According to Columbus Business First, the Ohio Department of Medicaid is reviewing the application of state sales and use taxes to premiums received by Medicaid managed care organizations (MCOs) in light of a federal regulatory memo calling the practice into question. The state uses the tax revenue to obtain additional federal Medicaid matching funds, and increases the per-member monthly (capitation) payments to the plans in order to hold the MCOs harmless.
The July 25, 2014 memo from the Centers for Medicare and Medicaid Services states that amendments made in the Deficit Reduction Act of 2005 (DRA) terminated states’ ability to tax only Medicaid MCOs. The memo explains that "taxing a subset of health care services or providers at the same rate as a statewide sales tax, for example, does not result in equal treatment if the tax is applied specifically to a subset of health care services or providers (such as Medicaid MCOs), since the providers or users of those health care services are being treated differently than others who are not within the specified universe."

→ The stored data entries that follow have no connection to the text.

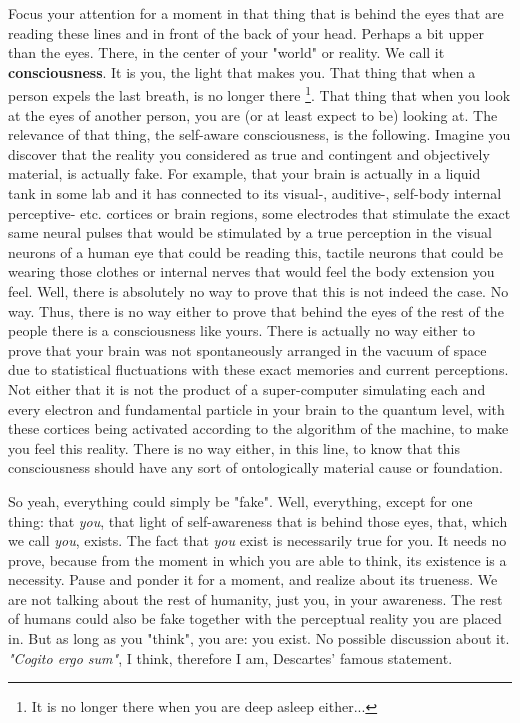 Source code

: \documentclass[11pt, a4paper]{article} %
\begin{document}
Focus your attention for a moment in that thing that is behind the eyes that are reading these lines and in front of the back of your head. Perhaps a bit upper than the eyes. There, in the center of your "world" or reality. We call it {\bf consciousness}. It is you, the light that makes you. That thing that when a person expels the last breath, is no longer there \footnote{It is no longer there when you are deep asleep either...}. That thing that when you look at the eyes of another person, you are (or at least expect to be) looking at. The relevance of that thing, the self-aware consciousness, is the following. Imagine you discover that the reality you considered as true and contingent and objectively material, is actually fake. For example, that your brain is actually in a liquid tank in some lab and it has connected to its visual-, auditive-, self-body internal perceptive- etc. cortices or brain regions, some electrodes that stimulate the exact same neural pulses that would be stimulated by a true perception in the visual neurons of a human eye that could be reading this, tactile neurons that could be wearing those clothes or internal nerves that would feel the body extension you feel. Well, there is absolutely no way to prove that this is not indeed the case. No way. Thus, there is no way either to prove that behind the eyes of the rest of the people there is a consciousness like yours. There is actually no way either to prove that your brain was not spontaneously arranged in the vacuum of space due to statistical fluctuations with these exact memories and current perceptions. Not either that it is not the product of a super-computer simulating each and every electron and fundamental particle in your brain to the quantum level, with these cortices being activated according to the algorithm of the machine, to make you feel this reality. There is no way either, in this line, to know that this consciousness should have any sort of ontologically material cause or foundation. \vspace{-0.3cm}

So yeah, everything could simply be "fake". Well, everything, except for one thing: that {\em you}, that light of self-awareness that is behind those eyes, that, which we call {\em you}, exists. The fact that {\em you} exist is necessarily true for you. It needs no prove, because from the moment in which you are able to think, its existence is a necessity. Pause and ponder it for a moment, and realize about its trueness. We are not talking about the rest of humanity, just you, in your awareness. The rest of humans could also be fake together with the perceptual reality you are placed in. But as long as you "think", you are: you exist. No possible discussion about it. {\em "Cogito ergo sum"}, I think, therefore I am, Descartes' famous statement.
\end{document}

It remains unclear how other states imposing similar health care-related taxes on Medicaid MCOs will respond. In May, 2014, the Inspector General of the Department of Health and Human Services concluded that Pennsylvania’s gross receipts tax on Medicaid MCOs was impermissible for purposes of Medicaid funding. However, Michigan reinstated its use tax on Medicaid MCOs effective retroactive to April 1, 2014.